When I first learned how to drive, I drove very cautiously. I drove nearly five hours in empty parking lots before I was ready to go on the open road (rather my mom made me go on the road). I always made sure I drove exactly the speed limit and completely stopped at all stop signs. I didn’t want to be a reckless driver and get in trouble with the law. As time went on, I became more comfortable with the road and I loosened my driving restrictions. I began to drive faster, around ten miles per hour over the speed limit and occasionally I didn’t completely stop at stop signs. After I had racked up fifty hours of driving, taken driver’s education, and had behind the wheel training with an instructor, I set out for my license. I obtained it on my first try, and I was proud of that. Most people I know took a few tries to pass the driver’s test. I was excited, but I didn’t have my own car. I knew I could only go out as often and my parents let me.
The first time I drove by myself was a big shock. There was no one there to tell me if I was driving too fast and to slow down. I was in charge of my driving; I was responsible for my actions. The first few times I was alone I tried to abide by the speed limit, but after a while I once again became comfortable with the road. I started to drive a little faster and more casually.

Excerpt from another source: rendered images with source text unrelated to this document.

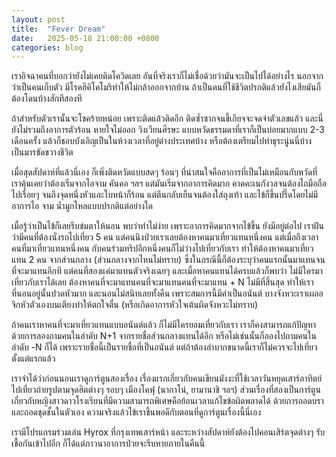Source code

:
 ```yaml
---
layout: post
title:  "Fever Dream"
date:   2025-05-18 21:00:00 +0800
categories: blog
---
```


เราอิจฉาคนที่บอกว่ายังไม่เคยติดโควิดเลย อันที่จริงเราก็ไม่เชื่อด้วยว่ามันจะเป็นไปได้อย่างไร นอกจากว่าเป็นคนเก็บตัว มีโรคฮิคิโคโมริทำให้ไม่กล้าออกจากบ้าน  ถ้าเป็นคนที่ใช้ชีวิตปรกติแล้วยังไงเสียมันก็ต้องโดนบ้างสักทีสองที 

ถ้าสำหรับตัวเรานั้นจะโชคร้ายหน่อย เพราะติดแล้วติดอีก ติดซ้ำซากจนขี้เกียจจะจดจำตัวเลขแล้ว และนี่ยังไม่รวมถึงอาการตัวร้อน หายใจไม่ออก วิงเวียนศีรษะ แบบหวัดธรรมดาที่เราก็เป็นบ่อยมากแบบ 2-3 เดือนครั้ง แล้วก็ชอบบังเอิญเป็นในห้วงเวลาที่อยู่ต่างประเทศบ้าง หรือต้องเตรียมไปทำธุระนู่นนี่บ้าง เป็นมารขัดขวางชีวิต

เมื่อสุดสัปดาห์ที่แล้วนี่เอง ก็เพิ่งติดหวัดแบบสดๆ ร้อนๆ ที่น่าสนใจคืออาการที่เป็นไม่เหมือนกับหวัดที่เราคุ้นเคยว่าต้องเริ่มจากไอจาม คันคอ ฯลฯ แต่มันเริ่มจากอาการคิดมาก คาดคะเนกังวลจนต้องไถมือถือไปเรื่อยๆ จนถึงจุดหนึ่งหัวและใบหน้าก็ร้อน แต่ตีนกลับเย็นจนต้องใส่ถุงเท้า และไข้ก็ขึ้นปรี๊ดโดยไม่มีอาการไอ จาม น้ำมูกไหลแบบปรกติแต่อย่างใด

เมื่อรู้ว่าเป็นไข้ก็เลยรีบข่มตาให้นอน พบว่าทำไม่ง่าย เพราะอาการคิดมากจากไข้ขึ้น ยังมีอยู่ต่อไป เราฝันว่ามีคนที่ต้องนั่งรถไปเที่ยว 5 คน แต่คนนึงป่วยเราเลยต้องหาคนมาเที่ยวแทนหนึ่งคน แต่เมื่อถึงเวลาคนที่มาเที่ยวแทนหนึ่งคน กับคนร่วมทริปอีกหนึ่งคนก็ไม่ว่างไปเที่ยวกับเรา ทำให้ต้องหาคนมาเที่ยวแทน 2 คน จากส่วนกลาง (ส่วนกลางจากไหนไม่ทราบ) ซึ่งในกรณีนี้ก็ต้องระบุว่าคนแรกนั้นมาแทนจนที่จะมาแทนอีกที แต่คนที่สองแค่มาแทนตัวจริงเฉยๆ  และเมื่อหาคนแทนได้ครบแล้วก็พบว่า ไม่มีใครมาเที่ยวกับเราได้เลย ต้องหาคนที่จะมาแทนคนที่จะมาแทนคนที่จะมาแทน + N ไม่มีที่สิ้นสุด ทำให้เราที่นอนอยู่นั้นปวดหัวมาก และนอนไม่สนิทเลยทั้งคืน เพราะสมการนี้มีค่าเป็นอนันต์ บางจังหวะเราเผลอจิกหัวตัวเองบนเตียงทำให้ตกใจตื่น (หรือเกิดอาการหัวใจเต้นผิดจังหวะไม่ทราบ)

ถ้าคนเราหาคนที่จะมาเที่ยวแทนแบบอนันต์แล้ว ก็ไม่มีใครยอมเที่ยวกับเรา เราก็คงสามารถแก้ปัญหาด้วยการลองถามคนในลำดับ N+1 จากรายชื่อส่วนกลางแทนได้อีก หรือไม่เช่นนั้นก็ลองไปถามคนในลำดับ -N ก็ได้ เพราะรายชื่อนี้เป็นรายชื่อที่เป็นอนันต์  แต่ถ้าต้องลำบากขนาดนี้เราก็ไม่ควรจะไปเที่ยวตั้งแต่แรกแล้ว

เราจำได้ว่าก่อนนอนเราดูการ์ตูนสองเรื่อง เรื่องแรกเกี่ยวกับคนเขียนมังงะที่ใช้เวลาวันหยุดเสาร์อาทิตย์ไปเที่ยวถ่ายรูปตามจุดฮิตต่างๆ รอบๆ เมืองโคฟุ (นากาโน่, ยามานาชิ ฯลฯ) ส่วนเรื่องที่สองเป็นการ์ตูนเกี่ยวกับหญิงสาวดาวโรงเรียนที่มีความสามารถพิเศษคือย้อนเวลาแก้ไขข้อผิดพลาดได้ ด้วยการถอดบรา และถอดชุดชั้นในตัวเอง ความจริงแล้วไข้เราขึ้นพอดีกับตอนที่ดูการ์ตูนเรื่องนี้นี่เอง

เรามีโปรแกรมร่วมเล่น Hyrox ที่กรุงเทพเสาร์หน้า และระหว่างสัปดาห์ยังต้องไปคอนเสิร์ตจุดต่างๆ รับเชื้อกันเข้าไปอีก ก็ได้แต่ภาวนาอาการป่วยจะรีบหายภายในคืนนี้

Then one night my friend invited me to his house to watch a movie. My parents agreed that I could drive over, since my friend only lived four minutes away. It was around 9:00 PM and it was dark out. I followed my normal procedure of pulling out of the driveway. I looked left, no one there. I looked right, no one there. I looked left again, no one there. I began my right turn out of the driveway, then out of the corner of my eye I saw two lights flying towards me coming over the hill.

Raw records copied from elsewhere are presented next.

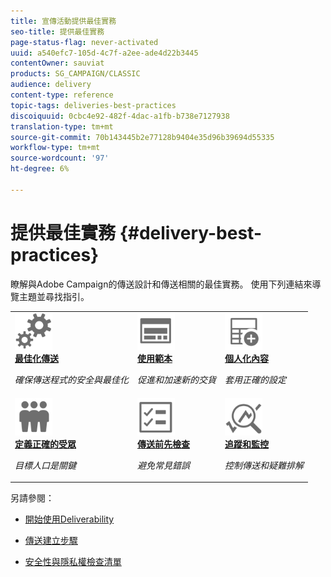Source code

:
 ```yaml
---
title: 宣傳活動提供最佳實務
seo-title: 提供最佳實務
page-status-flag: never-activated
uuid: a540efc7-105d-4c7f-a2ee-ade4d22b3445
contentOwner: sauviat
products: SG_CAMPAIGN/CLASSIC
audience: delivery
content-type: reference
topic-tags: deliveries-best-practices
discoiquuid: 0cbc4e92-482f-4dac-a1fb-b738e7127938
translation-type: tm+mt
source-git-commit: 70b143445b2e77128b9404e35d96b39694d55335
workflow-type: tm+mt
source-wordcount: '97'
ht-degree: 6%

---
```



# 提供最佳實務 {#delivery-best-practices}

瞭解與Adobe Campaign的傳送設計和傳送相關的最佳實務。 使用下列連結來導覽主題並尋找指引。

<table>
<tr>
  <td>
    <a href="optimize-delivery.md">
      <img alt="最佳化" src="assets/do-not-localize/optimize.svg" width="60px"/>
    </a>
    <div>
      <a href="optimize-delivery.md">
    <strong>最佳化傳送</strong>
    </a>
    </div>
    <p>
    <em>確保傳送程式的安全與最佳化</em>
    <p>
  </td>
   <td>
    <a href="use-templates.md">
      <img alt="範本" src="assets/do-not-localize/design.svg" width="60px"/>
    </a>
    <div>
      <a href="use-templates.md">
    <strong>使用範本</strong>
    </a>
    </div>
    <p>
    <em>促進和加速新的交貨</em>
    <p>
  </td>
  <td>
    <a href="design-and-personalize.md">
      <img alt="設計" src="assets/do-not-localize/custom.svg" width="60px"/>
    </a>
    <div>
      <a href="design-and-personalize.md">
    <strong>個人化內容</strong>
    </a>
    </div>
    <p>
    <em>套用正確的設定</em>
    <p>
  </td>
</tr>
<tr>
  <td>
    <a href="define-the-right-audience.md">
      <img alt="目標" src="assets/do-not-localize/profiles.svg" width="60px"/>
    </a>
    <div>
      <a href="define-the-right-audience.md">
    <strong>定義正確的受眾</strong>
    </a>
    </div>
    <p>
    <em>目標人口是關鍵</em>
    <p>
  </td>
   <td>
    <a href="check-before-sending.md">
      <img alt="檢查" src="assets/do-not-localize/start.svg" width="60px"/>
    </a>
    <div>
      <a href="check-before-sending.md">
    <strong>傳送前先檢查</strong>
    </a>
    </div>
    <p>
    <em>避免常見錯誤</em>
    <p>
  </td>
  <td>
    <a href="track-and-monitor.md">
      <img alt="最佳化" src="assets/do-not-localize/troubleshoot.svg" width="60px"/>
    </a>
    <div>
      <a href="track-and-monitor.md">
    <strong>追蹤和監控</strong>
    </a>
    </div>
    <p>
    <em>控制傳送和疑難排解</em>
    <p>
  </td>
</tr>
</table>

另請參閱：

* [開始使用Deliverability](../../delivery/using/about-deliverability.md)

* [傳送建立步驟](../../delivery/using/steps-about-delivery-creation-steps.md)

* [安全性與隱私權檢查清單](https://helpx.adobe.com/tw/campaign/kb/acc-security.html)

I panicked; I didn’t know what to do. This nitwit was going around sixty miles per hour on my thirty-five mile per hour road. Should I stop? I was already more than half way in the road. Should I pull out really fast and hope he can slow down in time? I made neither of these choices; I reverted to my old ways. As I said a prayer, I nonchalantly pulled out of the driveway at a safe speed and slowly accelerated towards the thirty-five mile per hour speed limit. I heard the speeding car blare its horn as it approached me. I continued on my leisurely pace. I thought, “As long as I’m following the law, I’ll be fine. I don’t need to speed up.” Almost as quickly as I heard the horn yelling behind me, I saw a streak of lights to my left. The driver had turned into the oncoming lane to pass me. The car quickly peeled away from me. The sound of the horn and the lights faded away and the car was out of sight within ten seconds. I meanwhile, was still going the speed limit all the way down the road to my friend’s house.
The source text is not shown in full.